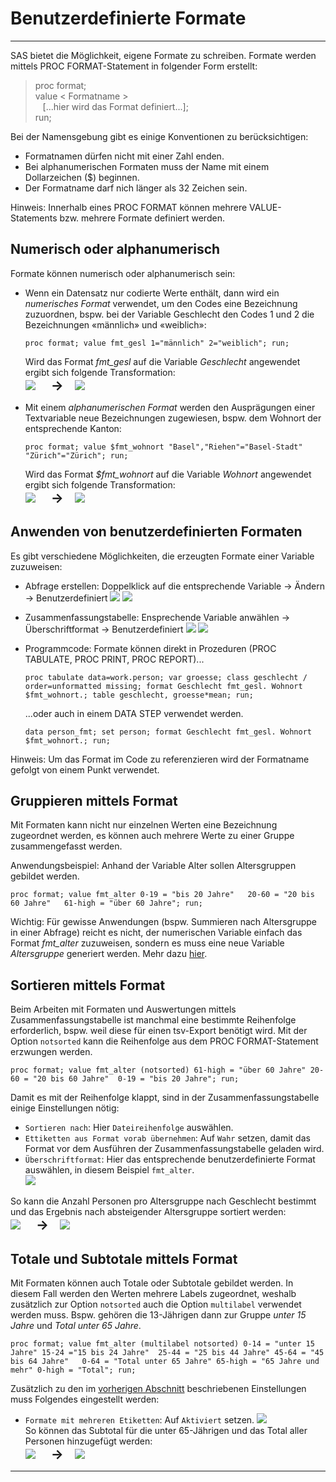 Benutzerdefinierte Formate
==============================

* * *

SAS bietet die Möglichkeit, eigene Formate zu schreiben. Formate werden mittels PROC FORMAT-Statement in folgender Form erstellt:  

> proc format;  
> value < Formatname >  
>    \[...hier wird das Format definiert...\];  
> run;

Bei der Namensgebung gibt es einige Konventionen zu berücksichtigen: 

*   Formatnamen dürfen nicht mit einer Zahl enden.  
*   Bei alphanumerischen Formaten muss der Name mit einem Dollarzeichen ($) beginnen.  
*   Der Formatname darf nich länger als 32 Zeichen sein.  

Hinweis: Innerhalb eines PROC FORMAT können mehrere VALUE-Statements bzw. mehrere Formate definiert werden. 

Numerisch oder alphanumerisch
-------------------

Formate können numerisch oder alphanumerisch sein:

*   Wenn ein Datensatz nur codierte Werte enthält, dann wird ein _numerisches Format_ verwendet, um den Codes eine Bezeichnung zuzuordnen, bspw. bei der Variable Geschlecht den Codes 1 und 2  die Bezeichnungen «männlich» und «weiblich»: 

	`proc format;
	value fmt_gesl
		1="männlich"
		2="weiblich";
	run;`  

	Wird das Format _fmt_gesl_ auf die Variable _Geschlecht_ angewendet ergibt sich folgende Transformation:  
    ![](img/format1.png)
	&ensp;&ensp;&ensp;<span style="font-size:1.5em;"><strong>&rarr;</strong></span>&ensp;&ensp;
	![](img/format2.png)  

*   Mit einem _alphanumerischen Format_ werden den Ausprägungen einer Textvariable neue Bezeichnungen zugewiesen, bspw. dem Wohnort der entsprechende Kanton: 

	`proc format;
	value $fmt_wohnort
		"Basel","Riehen"="Basel-Stadt"
		"Zürich"="Zürich";
	run;`  

	Wird das Format _$fmt_wohnort_ auf die Variable _Wohnort_ angewendet ergibt sich folgende Transformation:  
    ![](img/format2.png)
	&ensp;&ensp;&ensp;<span style="font-size:1.5em;"><strong>&rarr;</strong></span>&ensp;&ensp;
	![](img/format3.png)

Anwenden von benutzerdefinierten Formaten
-------------------

Es gibt verschiedene Möglichkeiten, die erzeugten Formate einer Variable zuzuweisen:  

*   Abfrage erstellen: Doppelklick auf die entsprechende Variable -> Ändern ->  Benutzerdefiniert 
	![](img/format4.png)
	![](img/format5.png)  
*   Zusammenfassungstabelle: Ensprechende Variable anwählen -> Überschriftformat -> Benutzerdefiniert
	![](img/format6.png)
	![](img/format7.png)
*   Programmcode: Formate können direkt in Prozeduren (PROC TABULATE, PROC PRINT, PROC REPORT)...

	`proc tabulate data=work.person;
		var groesse;
		class geschlecht /	order=unformatted missing;
		format Geschlecht fmt_gesl. Wohnort $fmt_wohnort.;
		table geschlecht, groesse*mean;
	run;`

	...oder auch in einem DATA STEP verwendet werden.

	`data person_fmt;
	set person;
	format Geschlecht fmt_gesl. Wohnort $fmt_wohnort.;
	run;`

Hinweis: Um das Format im Code zu referenzieren wird der Formatname gefolgt von einem Punkt verwendet.

Gruppieren mittels Format
-------------------

Mit Formaten kann nicht nur einzelnen Werten eine Bezeichnung zugeordnet werden, es können auch mehrere Werte zu einer Gruppe zusammengefasst werden.  

Anwendungsbeispiel: Anhand der Variable Alter sollen Altersgruppen gebildet werden.

`proc format;
value fmt_alter
	0-19 = "bis 20 Jahre"  
	20-60 = "20 bis 60 Jahre"  
	61-high = "über 60 Jahre";
run;`

Wichtig: Für gewisse Anwendungen (bspw. Summieren nach Altersgruppe in einer Abfrage) reicht es nicht, der numerischen Variable einfach das Format _fmt_alter_ zuzuweisen, sondern es muss eine neue Variable _Altersgruppe_ generiert werden. Mehr dazu [hier](code.html#put).

Sortieren mittels Format
-------------------

Beim Arbeiten mit Formaten und Auswertungen mittels Zusammenfassungstabelle ist manchmal eine bestimmte Reihenfolge erforderlich, bspw. weil diese für einen tsv-Export benötigt wird. Mit der Option `notsorted` kann die Reihenfolge aus dem PROC FORMAT-Statement erzwungen werden.

`proc format;
value fmt_alter (notsorted)
	61-high = "über 60 Jahre"
	20-60 = "20 bis 60 Jahre" 
	0-19 = "bis 20 Jahre";
run;`

Damit es mit der Reihenfolge klappt, sind in der Zusammenfassungstabelle einige Einstellungen nötig:  

*   `Sortieren nach`: Hier `Dateireihenfolge` auswählen.  
*   `Ettiketten aus Format vorab übernehmen`: Auf `Wahr` setzen, damit das Format vor dem Ausführen der Zusammenfassungstabelle geladen wird.  
*   `Überschriftformat`: Hier das entsprechende benutzerdefinierte Format auswählen, in diesem Beispiel `fmt_alter`.  
![](img/format8.png)  

So kann die Anzahl Personen pro Altersgruppe nach Geschlecht bestimmt und das Ergebnis nach absteigender Altersgruppe sortiert werden:  
    ![](img/format9.png)
	&ensp;&ensp;&ensp;<span style="font-size:1.5em;"><strong>&rarr;</strong></span>&ensp;&ensp;
	![](img/format10.png)  


Totale und Subtotale mittels Format
-------------------

Mit Formaten können auch Totale oder Subtotale gebildet werden. In diesem Fall werden den Werten mehrere Labels zugeordnet, weshalb zusätzlich zur Option `notsorted` auch die Option `multilabel` verwendet werden muss. Bspw. gehören die 13-Jährigen dann zur Gruppe _unter 15 Jahre_ und _Total unter 65 Jahre_.  

`proc format;
value fmt_alter (multilabel notsorted)
    0-14 = "unter 15 Jahre"
	15-24 ="15 bis 24 Jahre" 
    25-44 = "25 bis 44 Jahre"
	45-64 = "45 bis 64 Jahre"  
    0-64 = "Total unter 65 Jahre"
	65-high = "65 Jahre und mehr"
	0-high = "Total";
run;`

Zusätzlich zu den im [vorherigen Abschnitt](formate.html#sortieren-mittels-format) beschriebenen Einstellungen muss Folgendes eingestellt werden:

 *   `Formate mit mehreren Etiketten`: Auf `Aktiviert` setzen.
![](img/format11.png)  
So können das Subtotal für die unter 65-Jährigen und das Total aller Personen hinzugefügt werden:  
    ![](img/format9.png)
	&ensp;&ensp;&ensp;<span style="font-size:1.5em;"><strong>&rarr;</strong></span>&ensp;&ensp;
	![](img/format12.png)  


* * *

*****

Repeat exactly the lines from the first line of the records above through the line containing "einer Zahl enden.", both included. Leave out the pictures.

### Result of the task:
 Benutzerdefinierte Formate
==============================

* * *

SAS bietet die Möglichkeit, eigene Formate zu schreiben. Formate werden mittels PROC FORMAT-Statement in folgender Form erstellt:  

> proc format;  
> value < Formatname >  
>    \[...hier wird das Format definiert...\];  
> run;

Bei der Namensgebung gibt es einige Konventionen zu berücksichtigen: 

*   Formatnamen dürfen nicht mit einer Zahl enden.  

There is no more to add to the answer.